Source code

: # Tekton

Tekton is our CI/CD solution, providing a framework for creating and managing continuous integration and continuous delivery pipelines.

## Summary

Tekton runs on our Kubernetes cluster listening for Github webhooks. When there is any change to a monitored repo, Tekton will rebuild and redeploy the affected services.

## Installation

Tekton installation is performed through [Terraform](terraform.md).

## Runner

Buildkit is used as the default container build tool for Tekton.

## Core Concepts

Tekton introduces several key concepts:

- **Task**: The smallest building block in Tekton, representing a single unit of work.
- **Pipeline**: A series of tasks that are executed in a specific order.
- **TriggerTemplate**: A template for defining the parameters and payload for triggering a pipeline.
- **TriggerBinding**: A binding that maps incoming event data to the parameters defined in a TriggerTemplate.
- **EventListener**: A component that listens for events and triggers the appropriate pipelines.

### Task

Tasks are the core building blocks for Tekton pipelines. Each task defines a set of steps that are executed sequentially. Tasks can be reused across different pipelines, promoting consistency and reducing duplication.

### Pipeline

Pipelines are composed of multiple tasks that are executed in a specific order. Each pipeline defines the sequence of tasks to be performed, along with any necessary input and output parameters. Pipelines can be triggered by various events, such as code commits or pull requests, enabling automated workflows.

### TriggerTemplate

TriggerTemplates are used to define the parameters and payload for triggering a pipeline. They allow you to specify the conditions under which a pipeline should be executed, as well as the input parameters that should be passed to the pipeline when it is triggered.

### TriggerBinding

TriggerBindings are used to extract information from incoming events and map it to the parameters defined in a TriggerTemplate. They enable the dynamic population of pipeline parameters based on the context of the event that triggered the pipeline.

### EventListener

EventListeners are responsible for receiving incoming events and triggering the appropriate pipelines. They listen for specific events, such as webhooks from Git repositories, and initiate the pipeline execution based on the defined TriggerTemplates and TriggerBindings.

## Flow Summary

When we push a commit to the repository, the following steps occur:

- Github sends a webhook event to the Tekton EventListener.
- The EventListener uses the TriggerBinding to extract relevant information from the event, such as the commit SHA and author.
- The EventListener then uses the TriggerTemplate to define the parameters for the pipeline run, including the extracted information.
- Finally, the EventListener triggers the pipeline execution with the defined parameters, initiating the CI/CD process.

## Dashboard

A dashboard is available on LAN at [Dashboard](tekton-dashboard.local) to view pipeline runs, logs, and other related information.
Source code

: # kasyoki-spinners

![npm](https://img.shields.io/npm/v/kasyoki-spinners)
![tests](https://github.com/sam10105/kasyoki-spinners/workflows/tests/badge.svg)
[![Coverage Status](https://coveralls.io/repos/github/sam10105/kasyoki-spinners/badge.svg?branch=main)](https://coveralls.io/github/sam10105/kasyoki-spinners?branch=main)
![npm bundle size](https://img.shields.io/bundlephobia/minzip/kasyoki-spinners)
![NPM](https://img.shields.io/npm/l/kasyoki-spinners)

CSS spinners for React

⁂

▶ TASK TO COMPLETE: Please find every line in the listing that holds the string "order" and copy it.

▶ RESPONSE:
- **Pipeline**: A series of tasks that are executed in a specific order.
Pipelines are composed of multiple tasks that are executed in a specific order. Each pipeline defines the sequence of tasks to be performed, along with any necessary input and output parameters. Pipelines can be triggered by various events, such as code commits or pull requests, enabling automated workflows.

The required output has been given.